Background signals in each filter condition are measured from an area of the cytosol in the same cell. Averaged values for the signal per pixel were multiplied by the pixel number in each nucleus studied. The resultant values were used as background values for each nucleus examined and the values shown were those obtained after background subtraction. For each nucleus examined, values of Dy (n = 13), Ay (n = 13), Ny (n = 11), DAy (n = 31), and DNy (n = 21) were plotted. Dy was used to confirm that little or no crossover of donor fluorescent proteins. Ay, Ny, DAy, and DNy were used to confirm similar levels of protein accumulations by Student's t test. Dc/Df (n = 13), Ac/Af (n = 13), Nc/Nf (n = 11), DAc/DAf (n = 31), and DNc/DNf (n = 21) were calculated and plotted. Dc/Df, Ac/Af, and Nc/Nf were used to confirm the crossover ratio of FRET filter combination. Dc/Df, DAc/DAf, and DNc/DNf were used to test FRET phenomenon by Student's t test. If the result of Student's t test with Dc/Df and DNc/DNf showed no significant difference and the result of Student's t test with DAc/DAf and DNc/DNf showed a significant difference, it would suggest the existence of FRET between donor and acceptor proteins. Because each nucleus may accumulate different amount of donor and acceptor proteins, statistical analysis of data collected for a large number of individual nuclei are required.

Western-Blot Analysis

Leaf tissues (2- × 2-cm discs) after observation were collected in 2-mL tubes and submerged in liquid nitrogen.

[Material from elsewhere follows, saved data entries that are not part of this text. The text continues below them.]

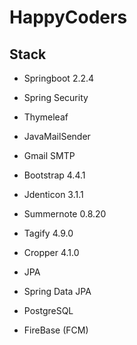 # HappyCoders

## Stack

- Springboot 2.2.4
- Spring Security
- Thymeleaf
- JavaMailSender
- Gmail SMTP

- Bootstrap 4.4.1
- Jdenticon 3.1.1
- Summernote 0.8.20
- Tagify 4.9.0
- Cropper 4.1.0

- JPA
- Spring Data JPA
- PostgreSQL

- FireBase (FCM)
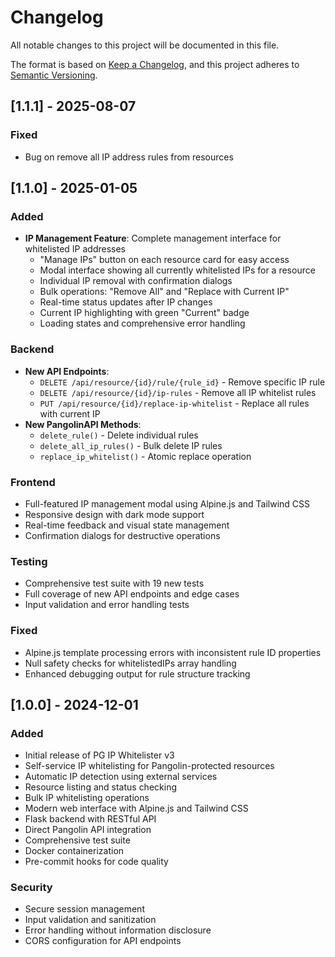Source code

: # Changelog

All notable changes to this project will be documented in this file.

The format is based on [Keep a Changelog](https://keepachangelog.com/en/1.0.0/),
and this project adheres to [Semantic Versioning](https://semver.org/spec/v2.0.0.html).

## [1.1.1] - 2025-08-07

### Fixed
 - Bug on remove all IP address rules from resources

## [1.1.0] - 2025-01-05

### Added
- **IP Management Feature**: Complete management interface for whitelisted IP addresses
  - "Manage IPs" button on each resource card for easy access
  - Modal interface showing all currently whitelisted IPs for a resource
  - Individual IP removal with confirmation dialogs
  - Bulk operations: "Remove All" and "Replace with Current IP" 
  - Real-time status updates after IP changes
  - Current IP highlighting with green "Current" badge
  - Loading states and comprehensive error handling

### Backend
- **New API Endpoints**:
  - `DELETE /api/resource/{id}/rule/{rule_id}` - Remove specific IP rule
  - `DELETE /api/resource/{id}/ip-rules` - Remove all IP whitelist rules
  - `PUT /api/resource/{id}/replace-ip-whitelist` - Replace all rules with current IP
- **New PangolinAPI Methods**:
  - `delete_rule()` - Delete individual rules
  - `delete_all_ip_rules()` - Bulk delete IP rules
  - `replace_ip_whitelist()` - Atomic replace operation

### Frontend  
- Full-featured IP management modal using Alpine.js and Tailwind CSS
- Responsive design with dark mode support
- Real-time feedback and visual state management
- Confirmation dialogs for destructive operations

### Testing
- Comprehensive test suite with 19 new tests
- Full coverage of new API endpoints and edge cases
- Input validation and error handling tests

### Fixed
- Alpine.js template processing errors with inconsistent rule ID properties
- Null safety checks for whitelistedIPs array handling
- Enhanced debugging output for rule structure tracking

## [1.0.0] - 2024-12-01

### Added
- Initial release of PG IP Whitelister v3
- Self-service IP whitelisting for Pangolin-protected resources
- Automatic IP detection using external services
- Resource listing and status checking
- Bulk IP whitelisting operations
- Modern web interface with Alpine.js and Tailwind CSS
- Flask backend with RESTful API
- Direct Pangolin API integration
- Comprehensive test suite
- Docker containerization
- Pre-commit hooks for code quality

### Security
- Secure session management
- Input validation and sanitization
- Error handling without information disclosure
- CORS configuration for API endpoints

The frozen samples were stored at 80°C. To extract proteins for analysis, the frozen samples were ground in liquid nitrogen with the extraction buffer (150 µL of 6 M urea, 10%[w/v] glycerol, 10% [v/v] -mercaptoethanol, and 5% [w/v] SDS) added immediately to the samples afterward. After 5 min of incubation on ice, the mixtures were then centrifuged at 14,000 rpm for 3 min to remove insoluble material. Ten microliters of non-heated supernatant was then used for western-blot analysis and Coomassie Brilliant Blue staining after SDS-PAGE. Anti-GFP polyclonal antibodies (CLONTECH Laboratories) were used at 1:5,000 (w/v) dilution to detect the proteins. Protein amounts in each sample were qualitatively compared with Coomassie Brilliant Blue dye staining SDS-polyacrylamide gel (Sambrook et al., 1989).